▶ _WHAT THE TASK REQUIRES_
Each line with the string "Result" is to be copied from the records below.

** Opening GIVEN RECORDS block **

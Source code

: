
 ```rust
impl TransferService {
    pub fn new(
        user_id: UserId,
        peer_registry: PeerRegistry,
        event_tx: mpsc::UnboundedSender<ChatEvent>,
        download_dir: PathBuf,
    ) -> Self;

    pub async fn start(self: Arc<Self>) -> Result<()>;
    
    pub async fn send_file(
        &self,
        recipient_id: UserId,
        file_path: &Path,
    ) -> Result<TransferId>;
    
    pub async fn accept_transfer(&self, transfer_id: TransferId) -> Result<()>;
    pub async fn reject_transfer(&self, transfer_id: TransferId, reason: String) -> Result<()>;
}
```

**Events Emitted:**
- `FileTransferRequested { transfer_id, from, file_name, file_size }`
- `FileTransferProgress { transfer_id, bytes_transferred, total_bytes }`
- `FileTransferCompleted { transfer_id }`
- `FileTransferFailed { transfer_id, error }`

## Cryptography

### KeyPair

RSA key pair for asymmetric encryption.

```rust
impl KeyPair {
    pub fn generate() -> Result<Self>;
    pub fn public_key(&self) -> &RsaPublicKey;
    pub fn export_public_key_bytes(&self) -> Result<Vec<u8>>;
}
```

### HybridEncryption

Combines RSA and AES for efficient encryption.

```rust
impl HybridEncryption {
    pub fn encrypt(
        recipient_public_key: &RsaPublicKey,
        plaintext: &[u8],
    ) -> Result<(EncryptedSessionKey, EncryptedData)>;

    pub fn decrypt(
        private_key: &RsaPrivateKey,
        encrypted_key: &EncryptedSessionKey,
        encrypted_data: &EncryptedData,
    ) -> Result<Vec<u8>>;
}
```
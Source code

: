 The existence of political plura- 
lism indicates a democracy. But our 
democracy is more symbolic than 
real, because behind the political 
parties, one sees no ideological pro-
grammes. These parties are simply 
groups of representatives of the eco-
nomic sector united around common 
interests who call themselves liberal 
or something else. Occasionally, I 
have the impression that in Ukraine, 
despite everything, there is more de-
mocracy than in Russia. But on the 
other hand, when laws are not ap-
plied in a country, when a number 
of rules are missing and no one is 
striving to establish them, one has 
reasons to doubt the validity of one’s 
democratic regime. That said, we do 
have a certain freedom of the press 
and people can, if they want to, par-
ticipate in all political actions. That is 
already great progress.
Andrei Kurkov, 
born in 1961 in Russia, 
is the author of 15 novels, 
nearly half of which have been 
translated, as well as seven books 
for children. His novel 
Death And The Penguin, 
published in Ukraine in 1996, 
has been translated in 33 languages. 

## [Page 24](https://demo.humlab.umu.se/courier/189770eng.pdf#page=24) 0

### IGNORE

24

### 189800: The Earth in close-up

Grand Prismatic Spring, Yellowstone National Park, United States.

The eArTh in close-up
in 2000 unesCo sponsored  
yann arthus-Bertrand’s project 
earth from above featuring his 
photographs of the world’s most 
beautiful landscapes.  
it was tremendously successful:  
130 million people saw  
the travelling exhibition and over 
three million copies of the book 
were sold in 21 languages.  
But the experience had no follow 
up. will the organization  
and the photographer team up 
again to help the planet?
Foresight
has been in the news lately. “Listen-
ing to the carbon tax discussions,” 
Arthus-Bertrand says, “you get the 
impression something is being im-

** Closing GIVEN RECORDS block **

▶ _WRITTEN ANSWER_
    pub async fn start(self: Arc<Self>) -> Result<()>;
    ) -> Result<TransferId>;
    pub async fn accept_transfer(&self, transfer_id: TransferId) -> Result<()>;
    pub async fn reject_transfer(&self, transfer_id: TransferId, reason: String) -> Result<()>;
    pub fn generate() -> Result<Self>;
    pub fn export_public_key_bytes(&self) -> Result<Vec<u8>>;
    ) -> Result<(EncryptedSessionKey, EncryptedData)>;
    ) -> Result<Vec<u8>>;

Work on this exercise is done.